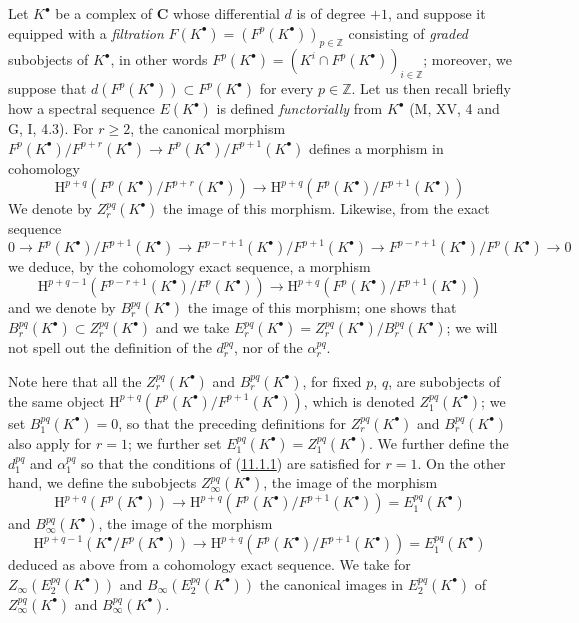 \begin{env}[11.2.2]
\label{0.11.2.2}
Let $K^\bullet$ be a complex of $\boldsymbol{C}$ whose differential
$d$ is of degree $+1$, and suppose it equipped with a \emph{filtration}
$F(K^\bullet)=(F^p(K^\bullet))_{p\in\mathbb Z}$ consisting of \emph{graded} subobjects
of $K^\bullet$, in other words
$F^p(K^\bullet)=(K^i\cap F^p(K^\bullet))_{i\in\mathbb Z}$; moreover, we
suppose that $d(F^p(K^\bullet))\subset F^p(K^\bullet)$ for every
$p\in\mathbb Z$. Let us then recall briefly how a spectral sequence
$E(K^\bullet)$ is defined \emph{functorially} from
$K^\bullet$ (M, XV, 4 and G, I, 4.3). For $r\geq2$, the canonical morphism
$F^p(K^\bullet)/F^{p+r}(K^\bullet)\to
F^p(K^\bullet)/F^{p+1}(K^\bullet)$ defines a morphism in cohomology
\[
  \mathrm H^{p+q}(F^p(K^\bullet)/F^{p+r}(K^\bullet))
  \longrightarrow
  \mathrm H^{p+q}(F^p(K^\bullet)/F^{p+1}(K^\bullet))
\]
We denote by $Z_r^{pq}(K^\bullet)$ the image of this morphism. Likewise, from the
exact sequence
\[
  0\to F^p(K^\bullet)/F^{p+1}(K^\bullet)
  \to F^{p-r+1}(K^\bullet)/F^{p+1}(K^\bullet)
  \to F^{p-r+1}(K^\bullet)/F^p(K^\bullet)\to0
\]
we deduce, by the cohomology exact sequence, a morphism
\[
  \mathrm H^{p+q-1}(F^{p-r+1}(K^\bullet)/F^p(K^\bullet))
  \longrightarrow
  \mathrm H^{p+q}(F^p(K^\bullet)/F^{p+1}(K^\bullet))
\]
and we denote by $B_r^{pq}(K^\bullet)$ the image of this morphism; one shows
that $B_r^{pq}(K^\bullet)\subset Z_r^{pq}(K^\bullet)$ and we take
$E_r^{pq}(K^\bullet)=Z_r^{pq}(K^\bullet)/B_r^{pq}(K^\bullet)$; we will not
spell out the definition of the $d_r^{pq}$, nor of the $\alpha_r^{pq}$.

Note here that all the $Z_r^{pq}(K^\bullet)$ and
$B_r^{pq}(K^\bullet)$, for fixed $p$, $q$, are subobjects of the same
object
$\mathrm H^{p+q}(F^p(K^\bullet)/F^{p+1}(K^\bullet))$, which is denoted
$Z_1^{pq}(K^\bullet)$; we set $B_1^{pq}(K^\bullet)=0$, so that the
preceding definitions for $Z_r^{pq}(K^\bullet)$ and
$B_r^{pq}(K^\bullet)$ also apply for $r=1$; we further set
$E_1^{pq}(K^\bullet)=Z_1^{pq}(K^\bullet)$. We further define the $d_1^{pq}$
and $\alpha_1^{pq}$ so that the conditions of
(\hyperref[0.11.1.1]{11.1.1}) are satisfied for $r=1$. On the other hand,
we define the subobjects $Z_\infty^{pq}(K^\bullet)$, the image of the morphism
\[
  \mathrm H^{p+q}(F^p(K^\bullet))\longrightarrow
  \mathrm H^{p+q}(F^p(K^\bullet)/F^{p+1}(K^\bullet))
  =E_1^{pq}(K^\bullet)
\]
and $B_\infty^{pq}(K^\bullet)$, the image of the morphism
\[
  \mathrm H^{p+q-1}(K^\bullet/F^p(K^\bullet))\longrightarrow
  \mathrm H^{p+q}(F^p(K^\bullet)/F^{p+1}(K^\bullet))
  =E_1^{pq}(K^\bullet)
\]
deduced as above from a cohomology exact sequence. We take for
$Z_\infty(E_2^{pq}(K^\bullet))$ and $B_\infty(E_2^{pq}(K^\bullet))$ the
canonical images in $E_2^{pq}(K^\bullet)$ of
$Z_\infty^{pq}(K^\bullet)$ and $B_\infty^{pq}(K^\bullet)$.


\end{env}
┄┄┄┄┄┄
_PROBLEM REQUIREMENTS_. Copy every entry exactly, leaving out the pictures.

_OUTPUT OF THE TASK_.
 \begin{env}[11.2.2]
\label{0.11.2.2}
Let $K^\bullet$ be a complex of $\boldsymbol{C}$ whose differential
$d$ is of degree $+1$, and suppose it equipped with a \emph{filtration}
$F(K^\bullet)=(F^p(K^\bullet))_{p\in\mathbb Z}$ consisting of \emph{graded} subobjects
of $K^\bullet$, in other words
$F^p(K^\bullet)=(K^i\cap F^p(K^\bullet))_{i\in\mathbb Z}$; moreover, we
suppose that $d(F^p(K^\bullet))\subset F^p(K^\bullet)$ for every
$p\in\mathbb Z$. Let us then recall briefly how a spectral sequence
$E(K^\bullet)$ is defined \emph{functorially} from
$K^\bullet$ (M, XV, 4 and G, I, 4.3). For $r\geq2$, the canonical morphism
$F^p(K^\bullet)/F^{p+r}(K^\bullet)\to
F^p(K^\bullet)/F^{p+1}(K^\bullet)$ defines a morphism in cohomology
\[
  \mathrm H^{p+q}(F^p(K^\bullet)/F^{p+r}(K^\bullet))
  \longrightarrow
  \mathrm H^{p+q}(F^p(K^\bullet)/F^{p+1}(K^\bullet))
\]
We denote by $Z_r^{pq}(K^\bullet)$ the image of this morphism. Likewise, from the
exact sequence
\[
  0\to F^p(K^\bullet)/F^{p+1}(K^\bullet)
  \to F^{p-r+1}(K^\bullet)/F^{p+1}(K^\bullet)
  \to F^{p-r+1}(K^\bullet)/F^p(K^\bullet)\to0
\]
we deduce, by the cohomology exact sequence, a morphism
\[
  \mathrm H^{p+q-1}(F^{p-r+1}(K^\bullet)/F^p(K^\bullet))
  \longrightarrow
  \mathrm H^{p+q}(F^p(K^\bullet)/F^{p+1}(K^\bullet))
\]
and we denote by $B_r^{pq}(K^\bullet)$ the image of this morphism; one shows
that $B_r^{pq}(K^\bullet)\subset Z_r^{pq}(K^\bullet)$ and we take
$E_r^{pq}(K^\bullet)=Z_r^{pq}(K^\bullet)/B_r^{pq}(K^\bullet)$; we will not
spell out the definition of the $d_r^{pq}$, nor of the $\alpha_r^{pq}$.

Note here that all the $Z_r^{pq}(K^\bullet)$ and
$B_r^{pq}(K^\bullet)$, for fixed $p$, $q$, are subobjects of the same
object
$\mathrm H^{p+q}(F^p(K^\bullet)/F^{p+1}(K^\bullet))$, which is denoted
$Z_1^{pq}(K^\bullet)$; we set $B_1^{pq}(K^\bullet)=0$, so that the
preceding definitions for $Z_r^{pq}(K^\bullet)$ and
$B_r^{pq}(K^\bullet)$ also apply for $r=1$; we further set
$E_1^{pq}(K^\bullet)=Z_1^{pq}(K^\bullet)$. We further define the $d_1^{pq}$
and $\alpha_1^{pq}$ so that the conditions of
(\hyperref[0.11.1.1]{11.1.1}) are satisfied for $r=1$. On the other hand,
we define the subobjects $Z_\infty^{pq}(K^\bullet)$, the image of the morphism
\[
  \mathrm H^{p+q}(F^p(K^\bullet))\longrightarrow
  \mathrm H^{p+q}(F^p(K^\bullet)/F^{p+1}(K^\bullet))
  =E_1^{pq}(K^\bullet)
\]
and $B_\infty^{pq}(K^\bullet)$, the image of the morphism
\[
  \mathrm H^{p+q-1}(K^\bullet/F^p(K^\bullet))\longrightarrow
  \mathrm H^{p+q}(F^p(K^\bullet)/F^{p+1}(K^\bullet))
  =E_1^{pq}(K^\bullet)
\]
deduced as above from a cohomology exact sequence. We take for
$Z_\infty(E_2^{pq}(K^\bullet))$ and $B_\infty(E_2^{pq}(K^\bullet))$ the
canonical images in $E_2^{pq}(K^\bullet)$ of
$Z_\infty^{pq}(K^\bullet)$ and $B_\infty^{pq}(K^\bullet)$.


\end{env}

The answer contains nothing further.